As some of you are aware, November is National Novel Writing Month (NaNoWriMo) authors from all over the world take this personal challenge to write a 50,000 word novel in the 30 days. Sometimes you win, sometimes you lose, but you never forget your first (second or third) NaNo experience. What do you get for winning? The satisfaction of a job well done and bragging rights.
I’ve been participating in NaNoWriMo since 2007 — and won. Since then, I’ve participated and won every month, generally finishing early. (This year I was done by November 17)
My first year, I did a prequel to Lone Wolf – my sci-fi novel/ series. It’s called The Wall of Time and it discusses the backgrounds of several characters, expanding upon their experiences. I’m very proud of this book. When the rest of the series has been published, I’ll add it.
There are any number of challenges that NaNo participants can add to their work. One of these is the Cliff Brooks challenge. You name a character Cliff Brooks and kill him off. You can also give random words or phrases to your group members and challenge them to add them to their stories. For fun, I decided to post this excerpt. It contains several of the challenges given that year.
Wil smiled. Not everyone would consider it to be one. It was the kind of smile that made honest men wonder what they’d done to deserve God’s wrath and guilty men remember how they’d earned it. It was the expression on his face when he was anticipating something incredibly exciting, or terribly unpleasant. In this case, it was probably both. Whistling tunelessly, he requested permission to land.
He hit the atmosphere of Aolani and landed at the spaceport. With his ship secured, he walked to the Whips and Chains Bagnio. It was the worst establishment on the planet. Their whores were dirty, drug addicted and disease ridden. Only the really sick or twisted would work there. Eboneé had enjoyed her position for five years, longer than anyone else.
Making his way through the crowded streets outside the bordellos, drug emporiums and bars, he saw a clutch of people outside the ‘Dirty Seadog Pub and Massage Parlor.’ He couldn’t be sure, but it looked like a bunch of dwarfs dressed as clowns.

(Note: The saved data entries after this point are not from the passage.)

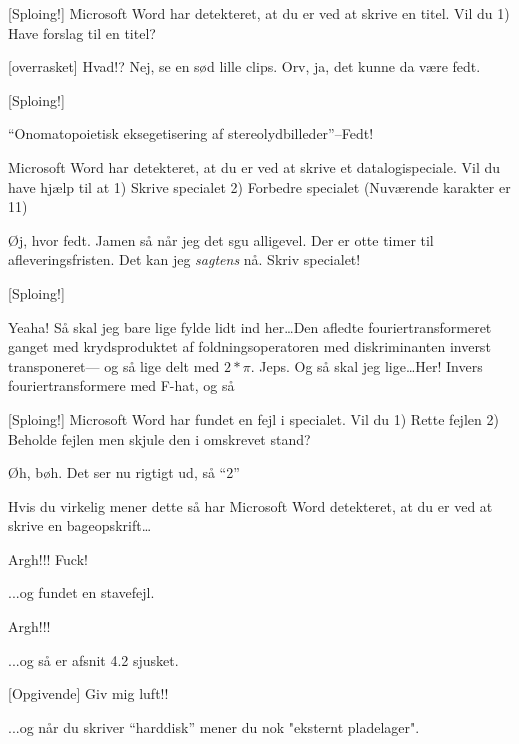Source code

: \documentclass[danish,11pt]{article}
\begin{document}
\begin{sketch}
 [Sploing!] Microsoft Word har detekteret, at du er ved
at skrive en titel. Vil du 1) Have forslag til en titel?

[overrasket] Hvad!?  Nej, se en sød lille
clips. Orv, ja, det kunne da være fedt. 

 [Sploing!]

 ``Onomatopoietisk eksegetisering af
stereolydbilleder''--Fedt! 

 Microsoft Word har detekteret, at du er ved at skrive et
datalogispeciale. Vil du have hjælp til at 1) Skrive specialet 2)
Forbedre specialet (Nuværende karakter er 11)

 Øj, hvor fedt. Jamen så når jeg det sgu
alligevel.  Der er otte timer til
afleveringsfristen.  Det kan jeg {\em sagtens}
nå.  Skriv specialet!


 [Sploing!]

 Yeaha!  Så skal jeg bare lige fylde
lidt ind her\ldots Den afledte fouriertransformeret ganget med
krydsproduktet af foldningsoperatoren med diskriminanten inverst
transponeret--- og så lige delt med $2*\pi$. Jeps. Og så skal jeg
lige\ldots Her! Invers fouriertransformere med F-hat, og så

 [Sploing!] Microsoft Word har fundet en fejl i specialet. Vil du 1)
Rette fejlen 2) Beholde fejlen men skjule den i omskrevet stand?

 Øh, bøh. Det ser nu rigtigt ud, så ``2''

 Hvis du virkelig mener dette så har Microsoft Word
detekteret, at du er ved at skrive en bageopskrift\ldots

 Argh!!!  Fuck!

 ...og fundet en stavefejl.

 Argh!!! 

 ...og så er afsnit 4.2 sjusket.

 [Opgivende] Giv mig luft!!

 ...og når du skriver ``harddisk'' mener du nok "eksternt
pladelager".


\end{sketch}
\end{document}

They were singing an old rock ‘n roll song slightly off key and rubbing peanut butter on a group of unhappy aliens who looked rather like giant slugs. As he passed them, he noticed the distinctive, fruity odor of cheap, diet Cheerwine. No wonder they were so boisterous. Diet Cheerwine was the poor man’s all purpose mind altering drug.

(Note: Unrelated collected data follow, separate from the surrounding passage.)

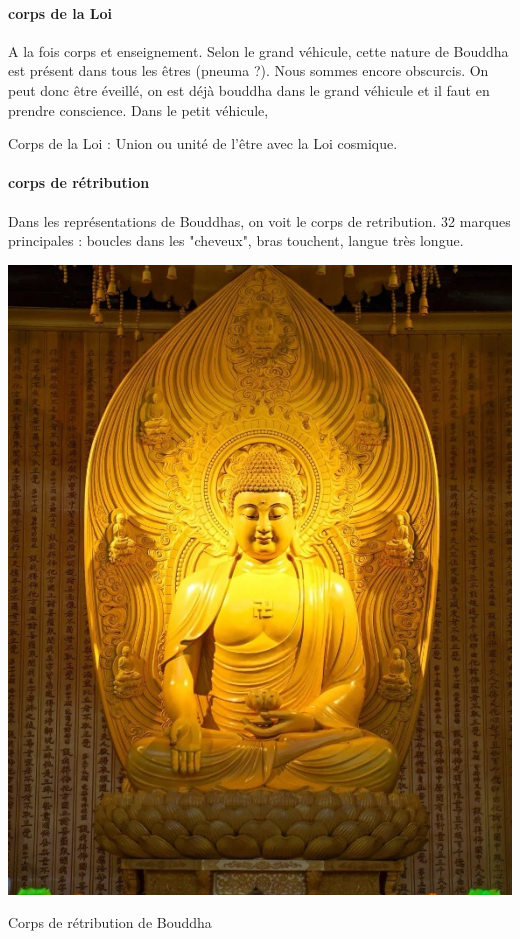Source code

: \paragraph{corps de la Loi} A la fois corps et enseignement. Selon le grand véhicule, cette nature de Bouddha est présent dans tous les êtres (pneuma ?). Nous sommes encore obscurcis. On peut donc être éveillé, on est déjà bouddha dans le grand véhicule et il faut en prendre conscience. Dans le petit véhicule, 

Corps de la Loi : Union ou unité de l'être avec la Loi cosmique.


\paragraph{corps de rétribution} Dans les représentations de Bouddhas, on voit le corps de retribution. 32 marques principales : boucles dans les "cheveux", bras touchent, langue très longue.


\begin{marginfigure}
    \centering
    \includegraphics[width=\textwidth]{ConfucianismeTaoismeBouddhismeChinois/Images/bouddha.jpg}
    \caption{Corps de rétribution de Bouddha}
    \label{fig:enter-label}
\end{marginfigure}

A scrawny man in a dirty black leather thong and studded dog collar answered the door. He had a name tattooed on is skinny chest: Cliff Brooks. Cliff escorted Wil into the lobby and told Eboneé she was wanted below. The whore took her time, making sure she was perfectly attired for her new playmate.
When she arrived at the head of the stairs, she had on a skimpy black leather outfit that barely covered her breasts and crotch and didn’t cover anything else. Her thigh high black boots had metal heels and she wore gloves with metal spikes. Chains adorned every available surface and a nasty looking black snake whip hung at her hip. She was the epitome of the S&M Dominatrix.
Wil had to do his best to hide his snarl with a smile. She was so overdone, so full of herself, it was almost painful. Eboneé might think she was tough, but she had just met her match. Wil had dressed just as carefully for his visit. Wearing an ill fitting, wrinkled gray suit, dingy white shirt and a bland tie, he stumbled clumsily up the stairs. Not even the clothing could disguise the magnificent physique under them. Eboneé liked her job, she liked men, especially good looking, strong men. This one was going to be a treat. She led him to her room, decorated with a wide variety of sex toys from all over the galaxy. Humans were not the only ones who liked it rough.
Wil smiled as he walked through the door. This expression wasn’t frightening. He did his best to convey a man who was excited as hell to be in her presence.
* * *
(I skipped some because it was a long excerpt)
Yelling obscenities and banging on doors as he clumped down the hall, Mozzimo disturbed the entire establishment. Cliff came up behind him to find out what the trouble was. Without thinking, Mozzimo spun around and shot him right between the ‘f’ and the ‘B’. Cliff scrabbled at his chest, coughed once and died.